47.     General power of the Court to make interlocutory orders

The Court shall have the same power of making interlocutory orders for the purposes of and in relation to arbitration proceedings as it has for the purposes of and in relation to proceedings in the Court.”

  1. It should be noted that this section does not, in terms, confer on this Court any jurisdiction of an appellate nature;  it speaks of the same power to make interlocutory orders as the court has in relation to its own proceedings.  If the determinations presently in question had been made by a judge in the course of a trial which is continuing, there is no power in another judge to review them or set them aside[21]. The power which the State would have the court exercise is not conferred by the words of s. 47.
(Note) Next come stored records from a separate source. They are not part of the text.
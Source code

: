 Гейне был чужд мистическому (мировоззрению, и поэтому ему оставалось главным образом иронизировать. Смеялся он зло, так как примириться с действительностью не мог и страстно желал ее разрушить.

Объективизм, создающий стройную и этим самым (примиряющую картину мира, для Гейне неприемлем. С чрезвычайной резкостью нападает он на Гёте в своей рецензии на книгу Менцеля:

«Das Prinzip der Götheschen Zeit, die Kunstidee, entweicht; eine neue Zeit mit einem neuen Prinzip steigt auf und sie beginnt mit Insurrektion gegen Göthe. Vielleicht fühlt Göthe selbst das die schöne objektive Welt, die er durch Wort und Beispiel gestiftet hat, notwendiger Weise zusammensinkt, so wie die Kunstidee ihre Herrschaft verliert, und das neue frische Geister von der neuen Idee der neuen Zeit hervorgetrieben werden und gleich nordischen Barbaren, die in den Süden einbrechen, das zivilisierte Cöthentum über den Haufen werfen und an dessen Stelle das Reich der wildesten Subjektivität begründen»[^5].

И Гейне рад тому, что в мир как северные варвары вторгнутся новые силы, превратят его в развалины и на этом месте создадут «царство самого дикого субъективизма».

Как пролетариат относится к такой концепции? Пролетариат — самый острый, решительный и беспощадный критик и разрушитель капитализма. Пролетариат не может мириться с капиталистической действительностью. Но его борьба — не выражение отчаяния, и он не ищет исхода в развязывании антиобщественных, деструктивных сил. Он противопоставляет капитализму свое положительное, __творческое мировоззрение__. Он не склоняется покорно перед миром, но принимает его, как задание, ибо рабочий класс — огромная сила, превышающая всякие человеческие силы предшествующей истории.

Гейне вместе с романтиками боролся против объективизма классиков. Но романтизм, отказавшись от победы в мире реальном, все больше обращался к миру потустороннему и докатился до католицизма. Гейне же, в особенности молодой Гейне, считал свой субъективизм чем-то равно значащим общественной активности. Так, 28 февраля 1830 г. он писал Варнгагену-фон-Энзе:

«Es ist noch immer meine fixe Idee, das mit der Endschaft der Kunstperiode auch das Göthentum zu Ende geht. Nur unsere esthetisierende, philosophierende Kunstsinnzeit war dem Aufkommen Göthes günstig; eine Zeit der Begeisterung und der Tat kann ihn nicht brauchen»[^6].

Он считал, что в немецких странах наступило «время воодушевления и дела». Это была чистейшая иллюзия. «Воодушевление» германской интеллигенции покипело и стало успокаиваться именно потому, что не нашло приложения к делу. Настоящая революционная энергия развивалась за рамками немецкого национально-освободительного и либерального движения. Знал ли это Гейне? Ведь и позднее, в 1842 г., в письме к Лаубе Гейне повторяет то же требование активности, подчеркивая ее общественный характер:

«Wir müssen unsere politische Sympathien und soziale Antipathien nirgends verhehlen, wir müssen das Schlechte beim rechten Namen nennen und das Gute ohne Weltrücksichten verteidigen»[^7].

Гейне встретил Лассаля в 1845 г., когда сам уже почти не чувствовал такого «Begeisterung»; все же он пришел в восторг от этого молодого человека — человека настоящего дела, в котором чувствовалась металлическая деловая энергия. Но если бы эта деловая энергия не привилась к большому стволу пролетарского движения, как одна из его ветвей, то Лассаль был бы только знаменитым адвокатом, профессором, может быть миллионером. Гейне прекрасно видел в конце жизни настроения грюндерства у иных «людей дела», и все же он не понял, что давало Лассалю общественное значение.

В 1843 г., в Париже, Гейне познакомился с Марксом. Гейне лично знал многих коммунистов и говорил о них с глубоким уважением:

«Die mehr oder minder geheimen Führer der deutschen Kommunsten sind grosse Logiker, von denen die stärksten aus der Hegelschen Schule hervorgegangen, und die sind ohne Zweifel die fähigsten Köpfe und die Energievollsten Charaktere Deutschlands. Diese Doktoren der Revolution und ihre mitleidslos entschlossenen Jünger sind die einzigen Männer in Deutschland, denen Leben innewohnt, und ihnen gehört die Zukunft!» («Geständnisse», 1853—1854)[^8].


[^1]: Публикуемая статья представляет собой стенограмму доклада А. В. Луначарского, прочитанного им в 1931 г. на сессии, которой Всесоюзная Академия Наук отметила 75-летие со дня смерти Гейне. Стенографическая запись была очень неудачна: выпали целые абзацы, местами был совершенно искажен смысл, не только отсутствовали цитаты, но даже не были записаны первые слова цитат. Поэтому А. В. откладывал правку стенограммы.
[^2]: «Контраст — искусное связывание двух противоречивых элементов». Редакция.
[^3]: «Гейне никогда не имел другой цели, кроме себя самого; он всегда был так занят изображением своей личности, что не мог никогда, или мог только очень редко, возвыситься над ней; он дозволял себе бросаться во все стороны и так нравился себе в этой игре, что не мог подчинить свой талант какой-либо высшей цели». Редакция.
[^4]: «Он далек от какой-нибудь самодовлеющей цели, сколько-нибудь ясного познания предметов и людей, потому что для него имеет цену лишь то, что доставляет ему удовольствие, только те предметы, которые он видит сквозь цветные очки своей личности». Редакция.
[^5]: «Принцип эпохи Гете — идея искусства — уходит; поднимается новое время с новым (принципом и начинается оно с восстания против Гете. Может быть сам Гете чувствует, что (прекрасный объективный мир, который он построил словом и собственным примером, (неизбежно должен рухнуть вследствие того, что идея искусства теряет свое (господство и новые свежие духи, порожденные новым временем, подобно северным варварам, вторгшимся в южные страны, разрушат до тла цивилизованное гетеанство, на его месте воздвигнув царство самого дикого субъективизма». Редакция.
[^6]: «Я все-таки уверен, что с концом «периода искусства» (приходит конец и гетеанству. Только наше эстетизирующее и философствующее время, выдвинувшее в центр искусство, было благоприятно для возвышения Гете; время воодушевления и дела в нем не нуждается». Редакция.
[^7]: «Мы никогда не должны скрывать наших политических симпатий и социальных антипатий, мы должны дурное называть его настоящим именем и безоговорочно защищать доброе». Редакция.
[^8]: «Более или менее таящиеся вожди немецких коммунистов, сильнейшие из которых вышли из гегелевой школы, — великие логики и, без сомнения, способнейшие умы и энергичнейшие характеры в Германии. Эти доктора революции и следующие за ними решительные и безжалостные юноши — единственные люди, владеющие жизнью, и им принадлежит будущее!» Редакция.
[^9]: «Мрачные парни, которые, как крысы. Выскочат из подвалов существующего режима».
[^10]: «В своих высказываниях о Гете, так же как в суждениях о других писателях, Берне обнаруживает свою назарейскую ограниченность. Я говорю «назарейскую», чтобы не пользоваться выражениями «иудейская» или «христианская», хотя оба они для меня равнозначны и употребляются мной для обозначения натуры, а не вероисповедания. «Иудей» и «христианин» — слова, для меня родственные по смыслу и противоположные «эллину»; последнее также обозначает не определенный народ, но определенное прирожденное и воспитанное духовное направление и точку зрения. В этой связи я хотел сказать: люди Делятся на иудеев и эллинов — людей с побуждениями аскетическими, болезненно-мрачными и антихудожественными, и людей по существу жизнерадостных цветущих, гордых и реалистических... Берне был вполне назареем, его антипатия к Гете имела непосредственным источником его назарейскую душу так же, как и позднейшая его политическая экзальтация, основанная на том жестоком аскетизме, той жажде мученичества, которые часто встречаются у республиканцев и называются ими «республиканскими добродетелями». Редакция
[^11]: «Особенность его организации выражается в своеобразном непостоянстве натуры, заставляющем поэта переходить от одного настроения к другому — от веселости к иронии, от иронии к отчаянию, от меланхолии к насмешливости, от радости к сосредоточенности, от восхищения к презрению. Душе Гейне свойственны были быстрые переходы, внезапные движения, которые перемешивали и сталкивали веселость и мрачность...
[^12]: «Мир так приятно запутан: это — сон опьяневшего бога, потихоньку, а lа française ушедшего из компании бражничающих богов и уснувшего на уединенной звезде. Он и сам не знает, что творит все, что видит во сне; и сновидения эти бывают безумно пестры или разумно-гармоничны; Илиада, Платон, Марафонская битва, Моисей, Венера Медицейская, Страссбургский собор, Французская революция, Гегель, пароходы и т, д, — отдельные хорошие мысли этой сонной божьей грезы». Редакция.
    [21]Cf Bryarley Pty Ltd v Fletcher [1992] 2 VR 272 at 276, per Tadgell J.

  1. It was, however, put on the authority of the decision of the South Australian Full Court in the South Australian Superannuation case[22] that this Court is endowed by s. 47 with a general supervisory role in procedural matters to ensure that the arbitration is conducted fairly. I was referred, too, to a number of single judge decisions including three of this Court, where the existence of this jurisdiction appeared to have been accepted or, at least, not rejected[23].  I think it is fair to say that, on this point, the reasoning underlying the majority decision of the South Australian Superannuation case, but not its authority, has suffered a mortal blow at the hands of Rogers CJ Comm D[24].  Its authority, in the context of an Australia-wide legislative scheme, has been impugned by Commonwealth of Australia v Cockatoo Dockyard Pty Ltd where the Court of Appeal held that s. 47 does not provide a ready entitlement to secure a review of interlocutory orders made in an arbitration; the section “is intended to empower the Court, in cases properly before it, to make interlocutory orders to the extent that it is not elsewhere specifically provided for in other sections of the Act” [25].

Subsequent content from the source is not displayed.